A similar instance that bugs me is on the documentation page for their GPTBot scraper (https://platform.openai.com/docs/gptbot) where they say "Allowing GPTBot to access your site can help AI models become more accurate". Strange wording, given that is specifically OpenAI's models you're allowing, not "AI models" in general.
The goal is both cases is to make you feel like you're standing in the way of progress by objecting.
OpenAI is actively receiving money from funders and (potentially, maybe, eventually will) make money by using others' copyrighted content at a much larger potential than what the Internet Archive was doing.
OpenAI should not have permission to soullessly suck up copyrighted material and use it to make money.
On the other hand, other countries who don't place ethical/moral/fiscal priority on creating and protecting copyrighted works will eat the wests' lunch when it comes to AI as there's no limitation that's preventing them from consuming the content.

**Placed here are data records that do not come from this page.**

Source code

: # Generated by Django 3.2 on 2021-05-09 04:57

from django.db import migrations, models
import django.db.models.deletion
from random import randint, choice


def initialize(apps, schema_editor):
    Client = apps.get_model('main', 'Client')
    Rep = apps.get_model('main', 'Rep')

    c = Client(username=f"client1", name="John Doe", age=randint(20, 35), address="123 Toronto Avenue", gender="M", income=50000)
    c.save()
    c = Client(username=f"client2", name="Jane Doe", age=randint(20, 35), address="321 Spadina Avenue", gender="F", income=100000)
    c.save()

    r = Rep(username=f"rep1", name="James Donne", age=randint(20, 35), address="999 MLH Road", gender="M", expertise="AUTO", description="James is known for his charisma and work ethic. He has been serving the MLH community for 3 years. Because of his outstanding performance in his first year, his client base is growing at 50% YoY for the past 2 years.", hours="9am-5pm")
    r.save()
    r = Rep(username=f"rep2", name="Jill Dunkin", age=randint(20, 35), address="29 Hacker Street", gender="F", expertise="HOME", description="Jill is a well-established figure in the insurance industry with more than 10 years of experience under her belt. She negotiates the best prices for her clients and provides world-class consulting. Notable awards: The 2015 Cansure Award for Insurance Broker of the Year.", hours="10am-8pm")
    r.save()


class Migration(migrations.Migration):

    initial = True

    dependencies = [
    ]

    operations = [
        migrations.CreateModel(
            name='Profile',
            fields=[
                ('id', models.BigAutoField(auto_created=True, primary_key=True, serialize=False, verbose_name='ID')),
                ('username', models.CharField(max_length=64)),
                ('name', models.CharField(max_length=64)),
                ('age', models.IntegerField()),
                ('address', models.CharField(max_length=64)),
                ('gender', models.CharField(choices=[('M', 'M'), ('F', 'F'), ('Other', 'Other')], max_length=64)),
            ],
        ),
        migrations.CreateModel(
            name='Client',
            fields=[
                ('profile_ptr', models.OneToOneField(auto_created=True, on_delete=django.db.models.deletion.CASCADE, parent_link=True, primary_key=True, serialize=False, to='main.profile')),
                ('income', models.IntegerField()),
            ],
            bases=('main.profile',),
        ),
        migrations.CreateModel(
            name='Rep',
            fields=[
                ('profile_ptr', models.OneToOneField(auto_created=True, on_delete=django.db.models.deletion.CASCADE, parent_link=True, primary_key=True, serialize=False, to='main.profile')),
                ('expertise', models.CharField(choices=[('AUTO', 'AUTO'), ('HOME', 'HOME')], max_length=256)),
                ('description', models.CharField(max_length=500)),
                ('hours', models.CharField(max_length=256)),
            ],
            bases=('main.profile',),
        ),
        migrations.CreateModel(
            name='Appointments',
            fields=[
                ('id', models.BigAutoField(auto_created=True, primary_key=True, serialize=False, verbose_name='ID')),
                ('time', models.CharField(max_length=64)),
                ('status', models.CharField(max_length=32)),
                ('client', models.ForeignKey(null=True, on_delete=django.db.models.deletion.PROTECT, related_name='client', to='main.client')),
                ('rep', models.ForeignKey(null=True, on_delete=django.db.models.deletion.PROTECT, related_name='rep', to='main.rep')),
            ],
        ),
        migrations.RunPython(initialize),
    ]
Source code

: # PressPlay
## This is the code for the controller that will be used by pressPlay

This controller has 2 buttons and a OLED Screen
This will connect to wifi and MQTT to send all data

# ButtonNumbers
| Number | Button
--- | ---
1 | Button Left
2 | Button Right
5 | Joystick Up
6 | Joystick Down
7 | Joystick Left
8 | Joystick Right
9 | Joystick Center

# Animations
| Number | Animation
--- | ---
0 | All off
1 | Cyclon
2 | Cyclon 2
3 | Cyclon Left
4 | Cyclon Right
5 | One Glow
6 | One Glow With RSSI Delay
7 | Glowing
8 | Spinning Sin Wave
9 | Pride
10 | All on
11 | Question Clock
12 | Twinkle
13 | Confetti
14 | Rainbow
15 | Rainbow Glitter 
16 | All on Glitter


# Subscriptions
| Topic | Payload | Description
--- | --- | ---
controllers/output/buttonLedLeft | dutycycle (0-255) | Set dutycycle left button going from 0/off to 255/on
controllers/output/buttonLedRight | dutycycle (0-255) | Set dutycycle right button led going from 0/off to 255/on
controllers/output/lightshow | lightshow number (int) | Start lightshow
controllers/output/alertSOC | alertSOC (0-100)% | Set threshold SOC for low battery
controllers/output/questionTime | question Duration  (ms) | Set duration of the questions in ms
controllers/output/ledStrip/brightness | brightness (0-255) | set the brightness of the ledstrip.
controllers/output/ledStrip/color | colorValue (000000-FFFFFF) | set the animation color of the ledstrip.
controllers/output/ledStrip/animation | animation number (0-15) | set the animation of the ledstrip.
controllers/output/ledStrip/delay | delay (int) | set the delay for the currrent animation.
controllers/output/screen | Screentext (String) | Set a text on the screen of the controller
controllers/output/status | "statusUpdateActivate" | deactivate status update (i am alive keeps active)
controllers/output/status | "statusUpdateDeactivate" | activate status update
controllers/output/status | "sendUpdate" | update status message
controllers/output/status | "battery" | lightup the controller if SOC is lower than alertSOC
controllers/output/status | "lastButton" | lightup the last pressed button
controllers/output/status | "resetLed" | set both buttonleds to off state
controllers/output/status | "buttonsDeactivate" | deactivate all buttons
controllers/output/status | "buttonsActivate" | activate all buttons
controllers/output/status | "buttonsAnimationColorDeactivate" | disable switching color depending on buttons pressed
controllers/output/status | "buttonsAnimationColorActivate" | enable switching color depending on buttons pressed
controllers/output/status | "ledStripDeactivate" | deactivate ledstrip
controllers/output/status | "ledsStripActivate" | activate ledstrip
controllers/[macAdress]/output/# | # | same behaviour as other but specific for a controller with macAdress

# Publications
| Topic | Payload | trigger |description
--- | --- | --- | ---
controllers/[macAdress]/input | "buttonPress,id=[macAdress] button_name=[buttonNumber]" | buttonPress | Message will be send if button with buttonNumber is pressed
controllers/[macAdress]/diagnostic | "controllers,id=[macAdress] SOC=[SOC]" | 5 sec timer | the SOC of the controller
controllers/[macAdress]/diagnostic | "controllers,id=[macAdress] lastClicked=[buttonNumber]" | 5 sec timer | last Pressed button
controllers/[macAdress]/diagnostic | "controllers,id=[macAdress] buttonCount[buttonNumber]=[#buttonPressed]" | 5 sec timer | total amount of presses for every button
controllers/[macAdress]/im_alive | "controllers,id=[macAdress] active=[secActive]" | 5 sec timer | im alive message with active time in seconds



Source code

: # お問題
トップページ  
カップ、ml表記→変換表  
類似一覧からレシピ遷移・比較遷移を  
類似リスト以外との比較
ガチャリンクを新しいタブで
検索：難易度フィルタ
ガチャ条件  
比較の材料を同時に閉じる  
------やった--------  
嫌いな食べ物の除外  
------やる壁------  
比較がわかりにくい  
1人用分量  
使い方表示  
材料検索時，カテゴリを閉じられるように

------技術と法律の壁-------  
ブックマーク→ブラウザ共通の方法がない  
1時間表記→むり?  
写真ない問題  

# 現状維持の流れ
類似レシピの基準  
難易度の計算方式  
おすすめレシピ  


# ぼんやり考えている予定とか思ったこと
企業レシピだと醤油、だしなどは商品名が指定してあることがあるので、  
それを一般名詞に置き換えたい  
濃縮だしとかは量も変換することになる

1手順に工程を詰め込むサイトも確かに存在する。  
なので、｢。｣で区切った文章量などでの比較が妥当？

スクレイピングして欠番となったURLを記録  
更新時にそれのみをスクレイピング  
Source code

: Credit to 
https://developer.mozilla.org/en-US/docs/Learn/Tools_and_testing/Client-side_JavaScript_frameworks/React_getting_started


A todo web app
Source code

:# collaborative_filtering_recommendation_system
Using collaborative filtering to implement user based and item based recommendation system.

Not sure what the answer is - maybe copyright is an archaic idea/belief built and maintained by a once well-intended, now corrupted economic system that needs a bit of a shakeup anyways...
> "Because copyright today covers virtually every sort of human expression — including blog posts, photographs, forum posts, scraps of software code, and government documents — it would be impossible to train today's leading AI models without using copyrighted materials," the company wrote in the evidence filing. "Limiting training data to public domain books and drawings created more than a century ago might yield an interesting experiment, but would not provide AI systems that meet the needs of today's citizens."
> OpenAI went on to insist in the document, submitted before the House of Lords' communications and digital committee, that it complies with copyright laws and that the company believes "legally copyright law does not forbid training."
Why not just license them like everyone else?
> but would not provide AI systems that meet the needs of today’s citizens.
Needs is doing a lot of work here.
They need a new market. This is precisely the kind of AI system I'd love to use.
They are arguing that the current copyright laws do not forbid training. And they are arguing that they need to train on copyrighted data in order to be able to make an effective tool (and make money).
That second part of the argument is there because, so far as I know, nobody has ruled (in any country) on the legality of using copyrighted material as training for LLMs that will then produce commercially-available output. So the first part is a claim, but it's not a ruled-upon claim. It's not a claim that OpenAI can count on a court agreeing with. So they add the second argument, which amounts to "please interpret copyright law that way, and if the courts don't, please change copyright law that way, or else we can't sell what we make (and therefore can't make any money)".
I take no position on the first claim. All I'm saying is that the appropriate response to the second claim is, "So what? The world doesn't owe you a living."
I know that copyright covers blog posts and generally every immaterial creation published by humans that is reproducible and above a fuzzily defined threshold of "original creativity".
The other day, I was downvoted here for criticizing the often-cited "freeware" claim put out by MS.
The argument was: copyright already covers all this, I must lack knowledge about copyright law.
Now, the argument seems to have shifted to: copyright law doesn't apply the way it used to?
At this point, I think as a society we need to just say copyright as a concept and law has completely failed and scrap the whole thing.
The 0.01% of powerful copyright cartel publishers get rich while harming 99.99% of people, because we've seen further erosion of fair use rights, absurdly lengthy expansions of copyright to prop up Disney's profits and expansive interpretation of how much control copyright olders have and zero punishment for abuse of DMCA and other things.
Students should be able to learn from books, music, film. So should AI training models.
If there is any ambiguity about this, we should immediately write laws making it clear that training and education of all forms is explicitly allowed under fair use. Ideally, we also send anyone trying to prevent this to the guillotines.
I think it should be legal to train a model on anything that is legal to scrape (which is almost everything).
Then, if someone uses a generative AI output that violates someones existing IP in an infringing way, go after the person that's trying to monetize that output, whether it's software, an image, or writing.
The thing is, if you limit what these things can be trained on, it creates a huge power imbalance. The wealthy and nation states are still going to scrape everything under the sun and train AIs with that data along with whatever else their surveillance has gathered. If businesses are neutered from being able to do the same, we all lose.
> Students should be able to learn from books, music, film. So should AI training models.
An AI model is a thing. It is owned and fully controlled by some agent. A student is a sentient, thinking being. Both can be trained, only one can be educated. Treating the two as comparable is misleading and in my view, wrong.
Then it shouldn't. Bloody profitors.